Mira a su madre, y la ve más vieja de lo que recordaba, demasiado. Con el pelo castaño claro sembrado de canas, muchas más que la última vez que se vieron, y arrugas alrededor de los ojos y en la frente, arrugas de preocupación.
- Os echaba de menos -dice al entrar en casa maleta en mano. No reconoce la voz como suya, quizás por la falta de uso. Más ronca de lo normal, algo que puede agradecer a su galopante consumo de tabaco y a los llantos que la asolan noche sí y noche también.
- Y nosotros a ti -responde su madre, acariciándole el óvalo de la cara con la mano, y Lía siente por primera vez en su vida que dice la verdad.

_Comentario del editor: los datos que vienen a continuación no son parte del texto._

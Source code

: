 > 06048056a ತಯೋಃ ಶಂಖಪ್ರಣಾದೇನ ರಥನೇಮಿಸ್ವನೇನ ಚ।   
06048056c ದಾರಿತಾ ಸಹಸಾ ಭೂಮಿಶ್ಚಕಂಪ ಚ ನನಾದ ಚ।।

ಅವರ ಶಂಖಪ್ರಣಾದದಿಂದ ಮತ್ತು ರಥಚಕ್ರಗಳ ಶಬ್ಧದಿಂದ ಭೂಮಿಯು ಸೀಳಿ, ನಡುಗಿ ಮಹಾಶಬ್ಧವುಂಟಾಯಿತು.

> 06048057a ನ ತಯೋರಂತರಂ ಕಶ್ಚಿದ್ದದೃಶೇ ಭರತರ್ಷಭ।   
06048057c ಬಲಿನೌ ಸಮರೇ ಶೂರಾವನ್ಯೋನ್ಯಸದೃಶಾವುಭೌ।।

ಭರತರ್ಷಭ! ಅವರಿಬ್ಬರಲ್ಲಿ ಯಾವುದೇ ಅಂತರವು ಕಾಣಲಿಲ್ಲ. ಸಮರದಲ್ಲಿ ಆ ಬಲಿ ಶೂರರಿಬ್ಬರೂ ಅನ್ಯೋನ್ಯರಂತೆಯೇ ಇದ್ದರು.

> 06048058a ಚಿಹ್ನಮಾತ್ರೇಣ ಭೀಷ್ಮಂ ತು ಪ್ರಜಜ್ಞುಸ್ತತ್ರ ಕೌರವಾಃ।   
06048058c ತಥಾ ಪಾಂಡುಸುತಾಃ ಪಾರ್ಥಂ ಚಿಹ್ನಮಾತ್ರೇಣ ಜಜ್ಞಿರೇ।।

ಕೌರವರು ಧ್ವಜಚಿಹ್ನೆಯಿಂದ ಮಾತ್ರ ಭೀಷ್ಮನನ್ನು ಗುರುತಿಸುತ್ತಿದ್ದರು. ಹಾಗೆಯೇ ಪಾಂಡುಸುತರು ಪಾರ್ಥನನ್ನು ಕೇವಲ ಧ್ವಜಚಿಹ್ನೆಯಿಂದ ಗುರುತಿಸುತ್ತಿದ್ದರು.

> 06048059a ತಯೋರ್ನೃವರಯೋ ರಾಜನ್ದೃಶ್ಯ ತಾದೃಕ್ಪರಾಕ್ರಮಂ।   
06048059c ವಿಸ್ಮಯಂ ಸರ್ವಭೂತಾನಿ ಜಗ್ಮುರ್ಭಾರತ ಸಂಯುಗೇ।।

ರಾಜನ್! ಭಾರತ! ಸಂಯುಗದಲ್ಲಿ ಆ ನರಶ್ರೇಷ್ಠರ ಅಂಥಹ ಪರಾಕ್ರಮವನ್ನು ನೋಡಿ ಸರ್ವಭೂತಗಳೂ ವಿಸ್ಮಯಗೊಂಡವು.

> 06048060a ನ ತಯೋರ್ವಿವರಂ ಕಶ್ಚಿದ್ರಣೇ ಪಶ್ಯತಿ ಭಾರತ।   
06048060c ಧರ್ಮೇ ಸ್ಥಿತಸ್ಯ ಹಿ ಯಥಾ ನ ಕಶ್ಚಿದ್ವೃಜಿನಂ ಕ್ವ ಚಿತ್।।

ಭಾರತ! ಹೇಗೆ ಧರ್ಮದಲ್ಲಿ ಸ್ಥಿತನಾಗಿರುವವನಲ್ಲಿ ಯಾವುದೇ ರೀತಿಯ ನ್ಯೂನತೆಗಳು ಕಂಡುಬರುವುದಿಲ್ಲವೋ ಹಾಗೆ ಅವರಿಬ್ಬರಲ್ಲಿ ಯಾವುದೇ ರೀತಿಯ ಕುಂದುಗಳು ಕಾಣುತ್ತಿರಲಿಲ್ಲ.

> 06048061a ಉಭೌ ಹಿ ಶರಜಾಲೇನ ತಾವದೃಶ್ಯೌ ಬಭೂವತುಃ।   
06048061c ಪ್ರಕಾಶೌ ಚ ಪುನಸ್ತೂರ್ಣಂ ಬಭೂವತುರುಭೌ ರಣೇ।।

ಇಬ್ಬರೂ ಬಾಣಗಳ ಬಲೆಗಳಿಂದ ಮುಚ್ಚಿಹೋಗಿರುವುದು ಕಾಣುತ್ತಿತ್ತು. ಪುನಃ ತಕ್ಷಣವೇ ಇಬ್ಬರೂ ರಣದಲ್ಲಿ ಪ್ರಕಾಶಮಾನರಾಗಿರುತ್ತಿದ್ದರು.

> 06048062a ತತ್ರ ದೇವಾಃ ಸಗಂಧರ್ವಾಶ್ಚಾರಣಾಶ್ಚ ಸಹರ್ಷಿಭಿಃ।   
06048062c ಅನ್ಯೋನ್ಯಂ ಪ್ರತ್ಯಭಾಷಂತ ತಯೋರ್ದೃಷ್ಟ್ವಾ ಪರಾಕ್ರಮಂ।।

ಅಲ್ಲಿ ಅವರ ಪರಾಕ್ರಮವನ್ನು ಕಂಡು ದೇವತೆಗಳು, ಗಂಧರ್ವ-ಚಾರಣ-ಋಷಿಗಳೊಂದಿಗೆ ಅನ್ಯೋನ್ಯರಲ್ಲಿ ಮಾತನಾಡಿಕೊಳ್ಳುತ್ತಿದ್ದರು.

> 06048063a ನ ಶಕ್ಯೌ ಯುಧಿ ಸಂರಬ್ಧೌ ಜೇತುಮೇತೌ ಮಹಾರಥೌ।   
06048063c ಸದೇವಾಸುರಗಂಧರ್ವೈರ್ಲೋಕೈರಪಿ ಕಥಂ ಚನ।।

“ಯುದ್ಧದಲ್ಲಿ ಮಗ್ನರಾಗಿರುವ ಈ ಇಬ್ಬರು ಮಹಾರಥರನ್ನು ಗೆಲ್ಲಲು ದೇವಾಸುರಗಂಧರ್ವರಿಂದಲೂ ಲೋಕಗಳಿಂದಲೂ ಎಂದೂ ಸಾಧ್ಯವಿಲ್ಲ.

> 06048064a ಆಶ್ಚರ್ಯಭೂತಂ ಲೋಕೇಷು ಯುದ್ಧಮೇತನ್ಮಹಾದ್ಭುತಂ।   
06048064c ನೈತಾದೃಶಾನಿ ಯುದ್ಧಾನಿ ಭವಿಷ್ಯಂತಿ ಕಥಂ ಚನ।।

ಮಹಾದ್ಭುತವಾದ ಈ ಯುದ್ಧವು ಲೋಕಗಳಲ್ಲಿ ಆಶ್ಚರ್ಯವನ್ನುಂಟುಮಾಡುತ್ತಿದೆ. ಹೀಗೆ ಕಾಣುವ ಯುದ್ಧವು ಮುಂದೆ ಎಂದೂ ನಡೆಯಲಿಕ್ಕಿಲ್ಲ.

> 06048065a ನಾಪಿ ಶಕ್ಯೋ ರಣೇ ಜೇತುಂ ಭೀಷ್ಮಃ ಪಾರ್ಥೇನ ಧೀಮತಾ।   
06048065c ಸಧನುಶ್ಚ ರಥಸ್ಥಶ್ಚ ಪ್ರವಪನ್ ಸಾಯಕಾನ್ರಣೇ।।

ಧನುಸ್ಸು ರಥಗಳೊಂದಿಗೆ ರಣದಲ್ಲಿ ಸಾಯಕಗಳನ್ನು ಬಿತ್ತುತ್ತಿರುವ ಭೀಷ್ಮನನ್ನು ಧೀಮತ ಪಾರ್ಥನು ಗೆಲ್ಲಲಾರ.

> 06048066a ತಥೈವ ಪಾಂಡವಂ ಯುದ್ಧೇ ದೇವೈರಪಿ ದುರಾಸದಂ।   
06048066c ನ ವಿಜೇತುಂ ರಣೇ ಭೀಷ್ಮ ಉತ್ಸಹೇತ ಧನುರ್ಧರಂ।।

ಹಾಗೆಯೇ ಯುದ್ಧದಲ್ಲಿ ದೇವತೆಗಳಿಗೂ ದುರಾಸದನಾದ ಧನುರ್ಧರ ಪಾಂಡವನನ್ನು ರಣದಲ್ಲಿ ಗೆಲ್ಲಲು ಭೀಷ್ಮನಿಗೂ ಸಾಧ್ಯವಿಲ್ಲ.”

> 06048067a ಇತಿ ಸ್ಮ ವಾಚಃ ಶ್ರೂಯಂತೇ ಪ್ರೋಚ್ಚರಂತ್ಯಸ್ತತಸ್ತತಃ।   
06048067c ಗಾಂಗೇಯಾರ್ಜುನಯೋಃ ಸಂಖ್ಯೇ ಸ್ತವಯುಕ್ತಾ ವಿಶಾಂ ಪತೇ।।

La Coruña la recibe con los brazos abiertos, como un buen amigo largo tiempo ausente. Se reencuentra con sus compañeros de instituto, que la acosan a preguntas en gallego sobre la vida en Madrid, el metro, la facultad, la residencia de estudiantes en la que sobrevivió el primer año. Sale, bebe, fuma y, sobre todo, trata de olvidar. Se folla a un chaval alto que, recuerda, fue su compañero de pupitre durante meses en cuarto de la ESO. Él la llama con regularidad, le propone quedar, la lleva al cine. Y es ahí, en la enorme sala a oscuras, donde Lía se da cuenta de que quien está sentado a su lado no es Javi. De que nadie es Javi, y nadie lo será. No es Javi porque no le mete mano, porque se limita a cogerle la mano y estrechársela de vez en cuando como para hacerle saber que está ahí. No es Javi porque no le insiste “¿Follamos?” con su voz perruna y los dedos jugando con sus bragas, haciendo añicos su ya de por sí escasa fuerza de voluntad. No es Javi porque nadie es Javi y nadie lo será y, cuando Lía llega a esa conclusión, se levanta bruscamente de la butaca y sale del cine sin dirigirle ni una sola una palabra a su acompañante.
Éste la persigue los primeros treinta metros, pero Lía corre más que él y por fin se da por vencido. La saluda cortésmente cuando la ve en algún antro en compañía del resto de sus amigos, pero no la vuelve a llamar. Lía supone que ha captado el mensaje.
El verano transcurre lento y perezoso mientras Lía cuenta los días que faltan para regresar a Madrid. Cada noche tacha un número en el calendario y cada noche surca la agenda de su móvil hasta llegar a la J, y se queda mirando la pantalla durante interminables segundos, con los dígitos grabados en su memoria y la tentación de pulsar la tecla del teléfono verde. Pero nunca se atreve, nunca es lo suficientemente valiente. Es Lía, y nunca ha sido lo suficientemente valiente, ¿por qué iba a serlo ahora?